Por Adriana Terrádez, directora de OncoDNA para España, Portugal y Latam.

Un año más nos sumamos a la celebración del Día Internacional contra el Cáncer de Mama. Una fecha que tiene un objetivo muy concreto: sensibilizar a la población y fomentar un mayor acceso a pruebas de diagnóstico y a tratamientos efectivos. Aún más en momentos como el que estamos viviendo.

Y es que una de las consecuencias que ha traído la COVID-19 ha sido una caída sustancial en el número de nuevos diagnósticos. Un descenso que se ha achacado a la anulación de pruebas y revisiones durante el confinamiento y, posteriormente, al miedo o precaución de acercarse a los espacios sanitarios para evitar un contagio por coronavirus.

“Hay que retomar de nuevo el paso por ginecología y por las pruebas de cribado habituales para descartarlo o detectarlo de forma precoz”

En cuestión de cáncer de mama, el diagnóstico se ha puesto en pausa para muchas mujeres y no es una buena noticia, sobre todo si tenemos en cuenta que cuanto antes se detecte mayor será la posibilidad de controlarlo y eliminarlo. Hay que retomar de nuevo el paso por ginecología y por las pruebas de cribado habituales para descartarlo o detectarlo de forma precoz.

Y para esos últimos casos a los que les toca plantar cara a la enfermedad, los especialistas en oncología utilizan cada vez más los estudios genómicos del tumor, útiles para poder ofrecer a las pacientes un tratamiento personalizado con mayores posibilidades de éxito. Gracias a todo ello se ha conseguido que el de mama sea uno de los cánceres con mejor pronóstico con una supervivencia neta a cinco años del 90%.

El oncólogo puede recomendar realizar análisis genómicos tanto de una biopsia sólida (tejido) como de una biopsia líquida (sangre). Sus resultados ofrecen al especialista una información más completa sobre el tumor, al igual que nuevas opciones de tratamiento que se adapten mejor a las características genéticas y genómicas del tumor de la paciente, aumentando no sólo las posibilidades de supervivencia, sino también evitando tratamientos innecesarios y su posible toxicidad.

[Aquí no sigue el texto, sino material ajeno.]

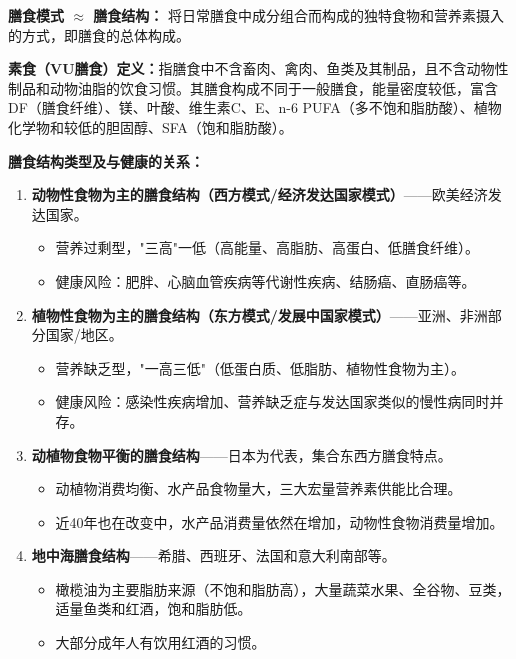 \begin{defbox}
\textbf{膳食模式 $\approx$ 膳食结构：}
将日常膳食中成分组合而构成的独特食物和营养素摄入的方式，即膳食的总体构成。

\textbf{素食（VU膳食）定义：}指膳食中不含畜肉、禽肉、鱼类及其制品，且不含动物性制品和动物油脂的饮食习惯。其膳食构成不同于一般膳食，能量密度较低，富含DF（膳食纤维）、镁、叶酸、维生素C、E、n-6 PUFA（多不饱和脂肪酸）、植物化学物和较低的胆固醇、SFA（饱和脂肪酸）。
\end{defbox}

\begin{keybox}
\textbf{膳食结构类型及与健康的关系：}

\begin{enumerate}[leftmargin=*]
    \item \textbf{动物性食物为主的膳食结构（西方模式/经济发达国家模式）}——欧美经济发达国家。
    \begin{itemize}
        \item 营养过剩型，"三高"一低（高能量、高脂肪、高蛋白、低膳食纤维）。
        \item 健康风险：肥胖、心脑血管疾病等代谢性疾病、结肠癌、直肠癌等。
    \end{itemize}

    \item \textbf{植物性食物为主的膳食结构（东方模式/发展中国家模式）}——亚洲、非洲部分国家/地区。
    \begin{itemize}
        \item 营养缺乏型，"一高三低"（低蛋白质、低脂肪、植物性食物为主）。
        \item 健康风险：感染性疾病增加、营养缺乏症与发达国家类似的慢性病同时并存。
    \end{itemize}

    \item \textbf{动植物食物平衡的膳食结构}——日本为代表，集合东西方膳食特点。
    \begin{itemize}
        \item 动植物消费均衡、水产品食物量大，三大宏量营养素供能比合理。
        \item 近40年也在改变中，水产品消费量依然在增加，动物性食物消费量增加。
    \end{itemize}

    \item \textbf{地中海膳食结构}——希腊、西班牙、法国和意大利南部等。
    \begin{itemize}
        \item 橄榄油为主要脂肪来源（不饱和脂肪高），大量蔬菜水果、全谷物、豆类，适量鱼类和红酒，饱和脂肪低。
        \item 大部分成年人有饮用红酒的习惯。
    \end{itemize}
\end{enumerate}
\end{keybox}

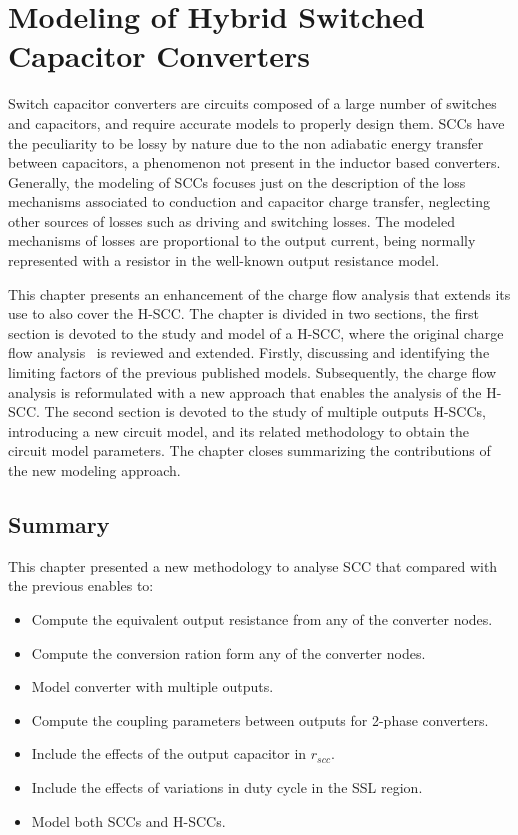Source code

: \chapter[Modeling of H-SCC]{Modeling of Hybrid Switched Capacitor Converters}
\label{ch:modeling}
Switch capacitor converters are circuits composed of a large number of switches and capacitors, and require accurate models to properly design them. SCCs have the peculiarity to be lossy by nature due to the non adiabatic energy transfer between capacitors, a phenomenon not present in the inductor based converters. Generally, the modeling of SCCs focuses just on the description of the loss mechanisms associated to conduction and capacitor charge transfer, neglecting other sources of losses such as driving and switching losses. The modeled mechanisms of losses are proportional to the output current, being  normally represented with a resistor in the well-known output resistance model.

This chapter presents an enhancement of the charge flow analysis that extends its use to also cover the H-SCC.   The chapter is divided in two sections, the first section is devoted to the study and model of a H-SCC, where the original charge flow analysis~\cite{95Makowski,Seeman:EECS-2009-78} is reviewed and extended. Firstly, discussing and identifying the limiting factors of the previous published models. Subsequently, the charge flow analysis is reformulated with a new approach that enables the analysis of the H-SCC. The second section is devoted to the study of multiple outputs H-SCCs, introducing a new circuit model, and its related methodology to obtain the circuit model parameters. The chapter closes summarizing the contributions of the new modeling approach.




\section{Summary}
This chapter presented a new methodology to analyse SCC that compared with the previous enables to: 
\begin{itemize}
  \item Compute the equivalent output resistance from any of the converter nodes.
  \item Compute the conversion ration form any of the converter nodes.
  \item Model converter with multiple outputs.
  \item Compute the coupling parameters between outputs for 2-phase converters.
  \item Include the effects of the output capacitor in $r_{scc}$.
  \item Include the effects of variations in duty cycle in the SSL region.
  \item Model both SCCs and H-SCCs.
\end{itemize}

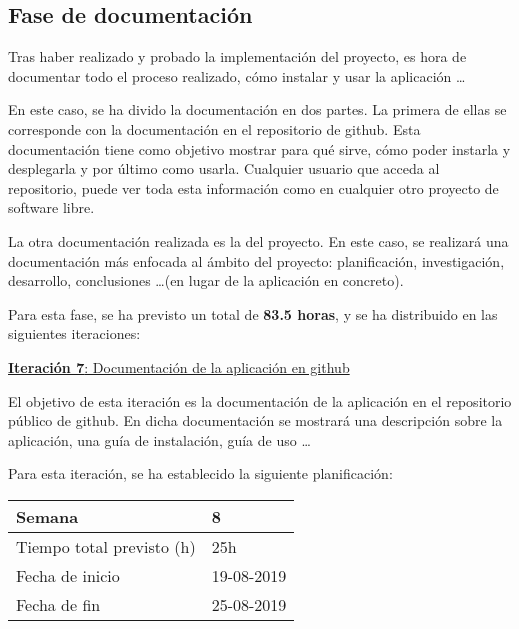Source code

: \newpage

\subsection{Fase de documentación}

Tras haber realizado y probado la implementación del proyecto, es hora de documentar todo el proceso realizado, cómo instalar y usar la aplicación \ldots

En este caso, se ha divido la documentación en dos partes. La primera de ellas se corresponde con la documentación en el repositorio de github. Esta documentación tiene como objetivo mostrar para qué sirve, cómo poder instarla y desplegarla y por último como usarla. Cualquier usuario que acceda al repositorio, puede ver toda esta información como en cualquier otro proyecto de software libre.

La otra documentación realizada es la del proyecto. En este caso, se realizará una documentación más enfocada al ámbito del proyecto: planificación, investigación, desarrollo, conclusiones \ldots (en lugar de la aplicación en concreto). 

Para esta fase, se ha previsto un total de \textbf{83.5 horas}, y se ha distribuido en las siguientes iteraciones:

\newpage


\large{\underline{\textbf{Iteración 7}: Documentación de la aplicación en github}}
\vspace{0.3cm}

\normalsize

El objetivo de esta iteración es la documentación de la aplicación en el repositorio público de github. En dicha documentación se mostrará una descripción sobre la aplicación, una guía de instalación, guía de uso \ldots

Para esta iteración, se ha establecido la siguiente planificación:

\begin{table}[h!]
\centering
\begin{tabular}{|p{5cm}|p{4cm}|}
 \hline
	\cellcolor[gray]{0.9} Semana  & 8\\ \hline
	\cellcolor[gray]{0.9} Tiempo total previsto (h)  & 25h \\ \hline
	\cellcolor[gray]{0.9} Fecha de inicio  & 19-08-2019 \\ \hline
	\cellcolor[gray]{0.9} Fecha de fin  & 25-08-2019 \\ \hline
		
\end{tabular}
\end{table}

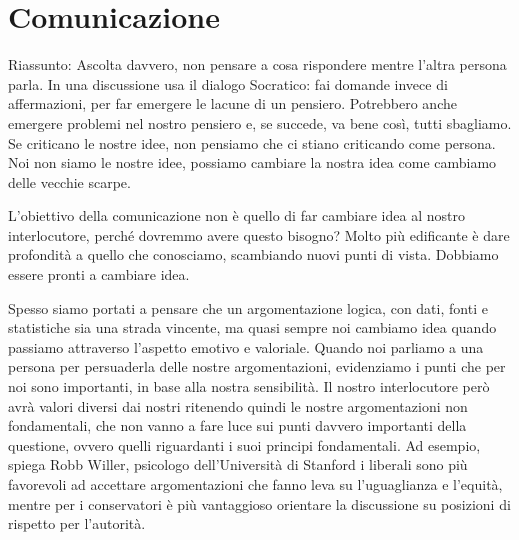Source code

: \documentclass[12pt]{book} %
\begin{document}
\clearpage\section{Comunicazione}

\begin{mdframed}[linewidth=1pt]
Riassunto: Ascolta davvero, non pensare a cosa rispondere mentre l'altra persona parla. In una discussione usa il dialogo Socratico: fai domande invece di affermazioni, per far emergere le lacune di un pensiero. Potrebbero anche emergere problemi nel nostro pensiero e, se succede, va bene così, tutti sbagliamo. Se criticano le nostre idee, non pensiamo che ci stiano criticando come persona. Noi non siamo le nostre idee, possiamo cambiare la nostra idea come cambiamo delle vecchie scarpe.
\end{mdframed}

L'obiettivo della comunicazione non è quello di far cambiare idea al nostro interlocutore, perché dovremmo avere questo bisogno?
Molto più edificante è dare profondità a quello che conosciamo, scambiando nuovi punti di vista. Dobbiamo essere pronti a cambiare idea.

Spesso siamo portati a pensare che un argomentazione logica, con dati, fonti e statistiche sia una strada vincente, ma
quasi sempre noi cambiamo idea quando passiamo attraverso l'aspetto emotivo e valoriale. Quando
noi parliamo a una persona per persuaderla delle nostre argomentazioni, evidenziamo i punti che per noi sono
importanti, in base alla nostra sensibilità. Il nostro interlocutore però avrà valori diversi dai nostri ritenendo
quindi le nostre argomentazioni non fondamentali, che non vanno a fare luce sui punti davvero importanti della
questione, ovvero quelli riguardanti i suoi principi fondamentali.
Ad esempio, spiega Robb Willer, psicologo dell'Università di Stanford i liberali sono più favorevoli ad accettare argomentazioni
che fanno leva su l'uguaglianza e l'equità, mentre per i conservatori è più vantaggioso orientare la discussione su
posizioni di rispetto per l'autorità.
\end{document}
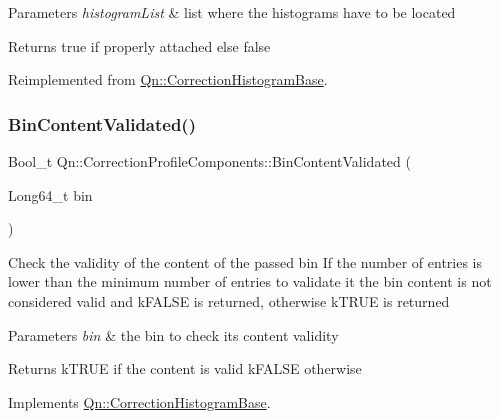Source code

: \begin{DoxyParams}{Parameters}
{\em histogram\+List} & list where the histograms have to be located \\
\hline
\end{DoxyParams}
\begin{DoxyReturn}{Returns}
true if properly attached else false 
\end{DoxyReturn}


Reimplemented from \mbox{\hyperlink{classQn_1_1CorrectionHistogramBase_ad8bcd0079fe5db561780a522e46b7b16}{Qn\+::\+Correction\+Histogram\+Base}}.

\mbox{\label{classQn_1_1CorrectionProfileComponents_a0fd41214d81f38e1a468fba4441e762c}} 
\subsubsection{\texorpdfstring{Bin\+Content\+Validated()}{BinContentValidated()}}
{\footnotesize\ttfamily Bool\+\_\+t Qn\+::\+Correction\+Profile\+Components\+::\+Bin\+Content\+Validated (\begin{DoxyParamCaption}\item[{Long64\+\_\+t}]{bin }\end{DoxyParamCaption})\hspace{0.3cm}{\ttfamily [virtual]}}

Check the validity of the content of the passed bin If the number of entries is lower than the minimum number of entries to validate it the bin content is not considered valid and k\+F\+A\+L\+SE is returned, otherwise k\+T\+R\+UE is returned 
\begin{DoxyParams}{Parameters}
{\em bin} & the bin to check its content validity \\
\hline
\end{DoxyParams}
\begin{DoxyReturn}{Returns}
k\+T\+R\+UE if the content is valid k\+F\+A\+L\+SE otherwise 
\end{DoxyReturn}


Implements \mbox{\hyperlink{classQn_1_1CorrectionHistogramBase_a4db2c92ceaffefaa91475a721612d80d}{Qn\+::\+Correction\+Histogram\+Base}}.

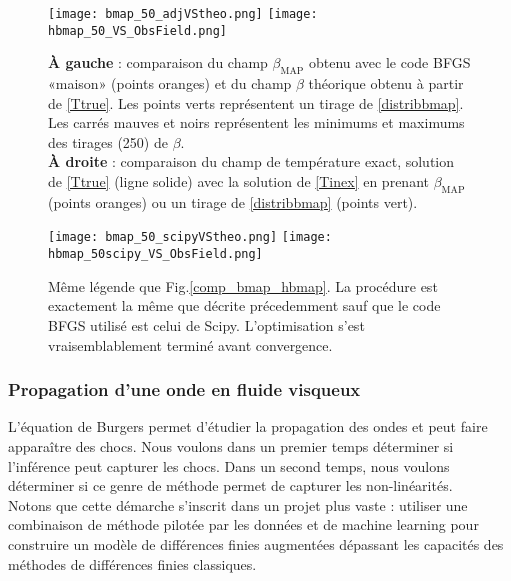 \documentclass[a4paper,12pt]{article}
\newcommand{\bmap}{\beta_{\text{MAP}}}
\newcommand\bk{\color{black}}
\newcommand\dsb{\color{dsb}}
\numberwithin{equation}{section} %
\begin{document}
\begin{figure}[!ht]
\centering
\texttt{[image: bmap\_50\_adjVStheo.png]} \hfill
\texttt{[image: hbmap\_50\_VS\_ObsField.png]}
\caption{\small{\textbf{À gauche} : comparaison du champ $\bmap$ obtenu avec le code BFGS «maison» (points oranges) et du champ $\beta$ théorique obtenu à partir de \eqref{Ttrue}. Les points verts représentent un tirage de \eqref{distribbmap}. Les carrés mauves et noirs représentent les minimums et maximums des tirages (250) de $\beta$. \\ \textbf{À droite} : comparaison du champ de température exact, solution de \eqref{Ttrue} (ligne solide) avec la solution de \eqref{Tinex} en prenant $\bmap$ (points oranges) ou un tirage de \eqref{distribbmap} (points vert).}}
\label{comp_bmap_hbmap}
\end{figure}

\begin{figure}[!ht]
\centering
\texttt{[image: bmap\_50\_scipyVStheo.png]} \hfill
\texttt{[image: hbmap\_50scipy\_VS\_ObsField.png]}
\caption{\small{Même légende que Fig.\eqref{comp_bmap_hbmap}. La procédure est exactement la même que décrite précedemment sauf que le code BFGS utilisé est celui de Scipy. L'optimisation s'est vraisemblablement terminé avant convergence.}}
\label{scipycomp_bmap_hbmap}
\end{figure}

\dsb \subsubsection{Propagation d'une onde en fluide visqueux} \bk
\noindent L'équation de Burgers permet d'étudier la propagation des ondes et peut faire apparaître des chocs. Nous voulons dans un premier temps déterminer si l'inférence peut capturer les chocs. Dans un second temps, nous voulons déterminer si ce genre de méthode permet de capturer les non-linéarités. \\
Notons que cette démarche s'inscrit dans un projet plus vaste : utiliser une combinaison de méthode pilotée par les données et de machine learning pour construire un modèle de différences finies augmentées dépassant les capacités des méthodes de différences finies classiques.\\
\end{document}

En este proceso de diagnóstico y seguimiento, existen otras herramientas útiles en el entorno del big data, válidas tanto para el cáncer de mama como para cualquier otro proceso oncológico. Se trata de plataformas capaces de interpretar de forma rápida los datos genéticos en bruto del paciente y transformarlos en informes útiles para el oncólogo.

“Nosotros utilizamos herramientas bioinformáticas que integran e interpretan datos genómicos procedentes de distintas áreas de estudio”

Nosotros utilizamos herramientas bioinformáticas que integran e interpretan datos genómicos procedentes de distintas áreas de estudio (patología molecular, estudios de expresión, genéticos, clínicos, etc.). El sistema los procesa y organiza para dar a los oncólogos la información necesaria para elaborar planes de tratamiento que determinen la terapia más eficaz para cada una de sus pacientes.

En algunas ocasiones es posible también contactar con otros profesionales del mundo entero a través del trabajo en red impulsado a través de estas plataformas. Es posible compartir y analizar con ellos (y desde la propia consulta) casos concretos con datos y resultados anonimizados. Una vía de trabajo útil para compartir experiencias, ver nuevos puntos de vista y encontrar entre todos la solución adecuada para cada paciente.

Son fórmulas cada vez más completas, todas ellas relacionadas con la medicina personalizada y la oncología de precisión. Dos variables conectadas entre sí que están arrojando resultados muy positivos, principalmente para los pacientes (su uso se está traduciendo en mejores resultados y nuevas opciones terapéuticas incluso en tumores más agresivos como los triple negativos).

Y también para los oncólogos, que pueden agilizar su toma de decisiones gracias a la información sobre el perfil molecular del tumor. Algo que, por otra parte, beneficia además al propio sistema de salud, que puede ser más eficiente gracias a todas estas nuevas herramientas, mejorando así el acceso de las pacientes de cáncer de mama (o de cualquier otro tipo de cáncer) a esta vía de diagnóstico y tratamiento.